Benda-benda yang harus ada itu, mulai dari sarung sutra sebanyak tujuh lapis yang menjadi sarung adat masyarakat Bugis. Sarung ini tergolong jarang dan cukup sulit didapatkan.
"Tapi kalau sudah cari tidak ada, karena harganya juga lumayan mahal, bisa sebagian sarung biasa, sebagian sarung sutra," katanya.
Bukan soal harganya, tapi sarung ini juga punya maknanya sendiri. Sarung sutra melambangkan kelahiran kembali. Penyucian anak perempuan yang baru disunat, kain baru yang membawa anak pada dunia baru tempat dia berpijak kelak.
Selain sarung, ada juga baju bodo yang berjumlah tujuh helai. Jumlahnya tujuh helai, harus dipakai semua saat anak melakukan sunat. Baju ini tak memiliki filosofi khusus, tapi merupakan baju adat masyarakat Bugis. Sehingga sifatnya wajib dan harus ada.
Barang lain yang harus disiapkan adalah ayam jago kampung yang memiliki jengger tebal, beras ketan hitam dan putih, air bening di wadah, satu sisir pisang ambon, dua butir telur, dan gula merah.
Kemudian bantal yang dilapisi sajadah dan tujuh lapis sarung sutra. Bantal ini akan digunakan sebagai tempat anak disunat.
"Kalau gula merah itu filosofinya agar hidup yang dijalani selalu manis, untuk telur agar nantinya bisa memiliki keturunan ketika dewasa, dan makanan itu yang lain seperti pisang dan beras ketan untuk penarik rezeki," katanya.
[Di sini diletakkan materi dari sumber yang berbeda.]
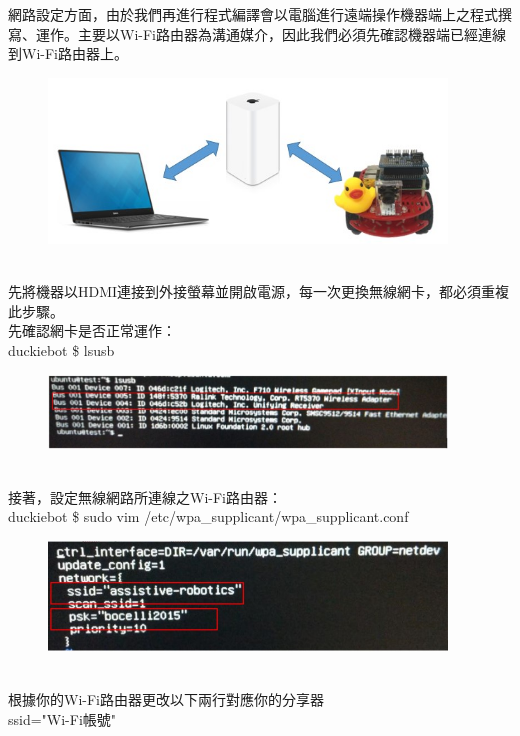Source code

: \documentclass{article}
\begin{document}
網路設定方面，由於我們再進行程式編譯會以電腦進行遠端操作機器端上之程式撰寫、運作。主要以Wi-Fi路由器為溝通媒介，因此我們必須先確認機器端已經連線到Wi-Fi路由器上。
\begin{figure}[htp]
    \begin{center}
        \includegraphics[width=300pt]{pic/圖片9.jpg}
    \end{center}
\end{figure}
\\先將機器以HDMI連接到外接螢幕並開啟電源，每一次更換無線網卡，都必須重複此步驟。
\\先確認網卡是否正常運作：
\\duckiebot \$ lsusb
\begin{figure}[htp]
    \begin{center}
        \includegraphics[width=300pt]{pic/圖片10.jpg}
    \end{center}
\end{figure}
\\接著，設定無線網路所連線之Wi-Fi路由器：
\\duckiebot \$ sudo vim /etc/wpa\_supplicant/wpa\_supplicant.conf
\begin{figure}[htp]
    \begin{center}
        \includegraphics[width=300pt]{pic/圖片11.jpg}
    \end{center}
\end{figure}
\\根據你的Wi-Fi路由器更改以下兩行對應你的分享器
\\ssid="Wi-Fi帳號"
\end{document}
Berlanjut ke halaman berikutnya...
Makkatte yang dilakukan masyarakat bugis adalah satu dari sekian banyak praktik sunat perempuan di Indonesia. Beberapa daerah di Indonesia juga punya adat sunat perempuan. Di Gorontalo misalnya, tradisi khitan perempuan ini dikenal sebagai Mandi Lemon.
Sifatnya wajib, bahkan alat-alat yang digunakan juga cukup tradisional. Mulai dari bambu kuning, pisau atau sembilu, kunyit dan lainnya.
Mandi Lemon bagi masyarakat Gorontalo diyakini sebagai sesuatu yang sakral untuk 'membersihkan' perempuan. Tentu bukan hanya anak-anak yang boleh melakukan Mandi Lemon, mereka yang sudah dewasa dan tidak dikhitan saat bayi juga harus mengikuti adat ini.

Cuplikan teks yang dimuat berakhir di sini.